Im Oktober sorgte ein ausländerfeindlicher Fall für Aufsehen: Ein 42-Jähriger hatte eine junge syrische Familie auf der Annenstraße mit einer Umhängetasche angegriffen und den Hitlergruß gezeigt - so sah es im April jedenfalls das Wittener Amtsgericht und verurteilte den Mann zu einem Jahr und neun Monaten Haft. Vor dem Bochumer Landgericht kämpft er nun um einen Freispruch.
Doch bereits zu Beginn der Berufungsverhandlung machte Richterin Christine Katzer klar, dass es nicht gut für den Angeklagten aussieht. "Nach Aktenlage spricht viel dafür, dass das erstinstanzliche Urteil bestätigt wird", sagte sie. Das Amtsgericht hatte den Wittener wegen gefährlicher Körperverletzung und Verwendung nationalsozialistischer Zeichen verurteilt. Demnach war er auf die Familie zugegangen und hatte sie beschimpft: Sie seien in Deutschland unerwünscht. Daraufhin schleuderte er seine große Umhängetasche gegen die jungen Eltern und das dreijährige Kind im Kinderwagen. "Verabschiedet" hatte er sich mit dem sogenannten Hitlergruß. Was dieser bedeutet und dass dieser strafbar ist, hatte die junge Familie nach eigener Aussage erst später erfahren.
Im Berufungsprozess beteuert der Angeklagte wie schon in erster Instanz seine Unschuld.
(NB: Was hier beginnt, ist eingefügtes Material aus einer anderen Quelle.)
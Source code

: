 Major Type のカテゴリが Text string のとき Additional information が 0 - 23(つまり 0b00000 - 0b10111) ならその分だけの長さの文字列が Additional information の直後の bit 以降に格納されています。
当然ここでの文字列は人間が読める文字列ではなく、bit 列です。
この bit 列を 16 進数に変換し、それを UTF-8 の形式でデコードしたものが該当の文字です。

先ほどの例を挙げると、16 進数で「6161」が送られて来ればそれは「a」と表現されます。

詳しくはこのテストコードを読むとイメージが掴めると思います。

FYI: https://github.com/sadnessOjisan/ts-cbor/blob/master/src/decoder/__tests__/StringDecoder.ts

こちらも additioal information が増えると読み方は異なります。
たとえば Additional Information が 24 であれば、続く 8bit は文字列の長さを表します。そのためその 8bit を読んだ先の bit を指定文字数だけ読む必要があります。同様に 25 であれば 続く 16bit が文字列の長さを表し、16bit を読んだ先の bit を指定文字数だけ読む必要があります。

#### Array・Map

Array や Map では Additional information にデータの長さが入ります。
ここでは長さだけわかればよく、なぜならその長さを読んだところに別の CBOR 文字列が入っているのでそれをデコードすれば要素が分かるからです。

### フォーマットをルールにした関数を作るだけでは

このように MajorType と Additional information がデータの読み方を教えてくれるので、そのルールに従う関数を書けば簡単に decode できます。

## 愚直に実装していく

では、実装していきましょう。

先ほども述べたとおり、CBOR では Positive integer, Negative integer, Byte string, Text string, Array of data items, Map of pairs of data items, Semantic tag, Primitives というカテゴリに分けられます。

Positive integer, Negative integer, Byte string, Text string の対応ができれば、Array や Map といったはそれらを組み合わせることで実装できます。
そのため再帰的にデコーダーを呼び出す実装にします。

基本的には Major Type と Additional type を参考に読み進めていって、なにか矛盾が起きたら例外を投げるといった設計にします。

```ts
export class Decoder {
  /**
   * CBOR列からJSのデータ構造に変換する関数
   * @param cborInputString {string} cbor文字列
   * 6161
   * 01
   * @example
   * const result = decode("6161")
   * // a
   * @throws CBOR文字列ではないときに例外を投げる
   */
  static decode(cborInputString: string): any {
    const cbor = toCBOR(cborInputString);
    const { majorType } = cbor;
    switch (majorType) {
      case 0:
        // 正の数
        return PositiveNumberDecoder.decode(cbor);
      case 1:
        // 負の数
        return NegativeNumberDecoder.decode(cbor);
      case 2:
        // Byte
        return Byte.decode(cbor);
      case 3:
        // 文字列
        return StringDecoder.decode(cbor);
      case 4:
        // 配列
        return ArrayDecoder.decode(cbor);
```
Er sei zum Tatzeitpunkt in einer Kneipe gewesen, wiederholte er seine Geschichte. "Ich habe die Familie bis zum Tag der ersten Verhandlung noch nicht gesehen", sagte er am Dienstag.
Erneute Ermittlung in ähnlicher Sache
Ob das stimmt, scheint mehr als zweifelhaft. Nicht nur, dass er noch keine Entlastungszeugen benennen konnte. Gegen ihn wurde in einer ähnlichen Sache wieder ermittelt. Vor allem aber, betonte die Richterin: Die geschädigte Familie hätte sich "sehr ausführlich und konstant zu dem Vorfall geäußert", die Aussagen seien "in sich stimmig und widerspruchsfrei" gewesen. Und: Sie hätte den Angeklagten auf Polizeibildern eindeutig wiedererkannt.
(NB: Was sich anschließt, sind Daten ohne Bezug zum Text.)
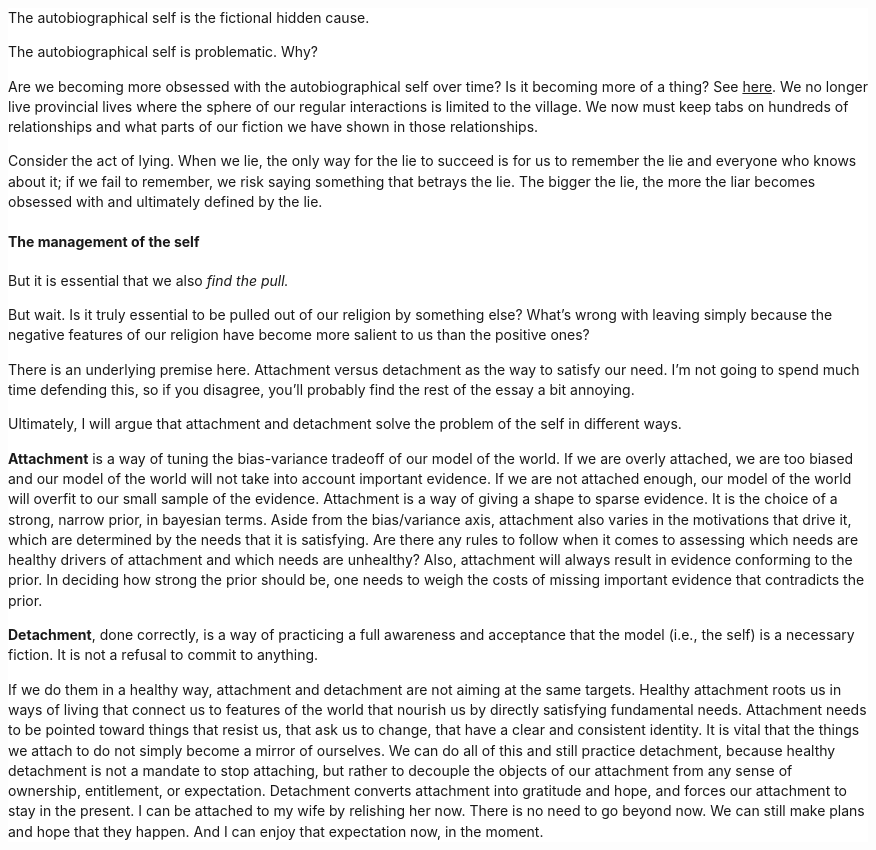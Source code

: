
The autobiographical self is the fictional hidden cause.

The autobiographical self is problematic. Why? 

Are we becoming more obsessed with the autobiographical self over time? Is it becoming more of a thing? See [here](https://books.google.com/ngrams/graph?content=%22+the+self+%22&year_start=1800&year_end=2019&corpus=26&smoothing=2). We no longer live provincial lives where the sphere of our regular interactions is limited to the village. We now must keep tabs on hundreds of relationships and what parts of our fiction we have shown in those relationships.

Consider the act of lying. When we lie, the only way for the lie to succeed is for us to remember the lie and everyone who knows about it; if we fail to remember, we risk saying something that betrays the lie. The bigger the lie, the more the liar becomes obsessed with and ultimately defined by the lie. 

  

#### The management of the self

But it is essential that we also _find the pull._

But wait. Is it truly essential to be pulled out of our religion by something else? What’s wrong with leaving simply because the negative features of our religion have become more salient to us than the positive ones?

There is an underlying premise here. Attachment versus detachment as the way to satisfy our need. I’m not going to spend much time defending this, so if you disagree, you’ll probably find the rest of the essay a bit annoying.

Ultimately, I will argue that attachment and detachment solve the problem of the self in different ways. 

**Attachment** is a way of tuning the bias-variance tradeoff of our model of the world. If we are overly attached, we are too biased and our model of the world will not take into account important evidence. If we are not attached enough, our model of the world will overfit to our small sample of the evidence. Attachment is a way of giving a shape to sparse evidence. It is the choice of a strong, narrow prior, in bayesian terms. Aside from the bias/variance axis, attachment also varies in the motivations that drive it, which are determined by the needs that it is satisfying. Are there any rules to follow when it comes to assessing which needs are healthy drivers of attachment and which needs are unhealthy? Also, attachment will always result in evidence conforming to the prior. In deciding how strong the prior should be, one needs to weigh the costs of missing important evidence that contradicts the prior. 

**Detachment**, done correctly, is a way of practicing a full awareness and acceptance that the model (i.e., the self) is a necessary fiction. It is not a refusal to commit to anything. 

If we do them in a healthy way, attachment and detachment are not aiming at the same targets. Healthy attachment roots us in ways of living that connect us to features of the world that nourish us by directly satisfying fundamental needs. Attachment needs to be pointed toward things that resist us, that ask us to change, that have a clear and consistent identity. It is vital that the things we attach to do not simply become a mirror of ourselves. We can do all of this and still practice detachment, because healthy detachment is not a mandate to stop attaching, but rather to decouple the objects of our attachment from any sense of ownership, entitlement, or expectation. Detachment converts attachment into gratitude and hope, and forces our attachment to stay in the present. I can be attached to my wife by relishing her now. There is no need to go beyond now. We can still make plans and hope that they happen. And I can enjoy that expectation now, in the moment.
Der Prozess ist nun zunächst bis Oktober ausgesetzt. In der Zwischenzeit soll der Wittener begutachtet werden. Es steht die Frage im Raum, ob er überhaupt schuldfähig ist und ob er die Taten aufgrund von Alkoholproblemen begangen hat. Dann wäre eine Unterbringung in einer Entziehungsanstalt möglich.
Der Staatsanwalt wollte aufgrund seiner Probleme mit der geschlechtlichen Identität auch die Möglichkeit einer Unterbringung in einer Psychiatrie prüfen. "Es drängt sich der Verdacht auf, dass mit Ihnen über den Alkohol hinaus etwas nicht stimmt." Zu einer Einweisung in eine Psychiatrie wird es aber nicht kommen, weil dies "schwere" zu erwartende Straftaten erfordert.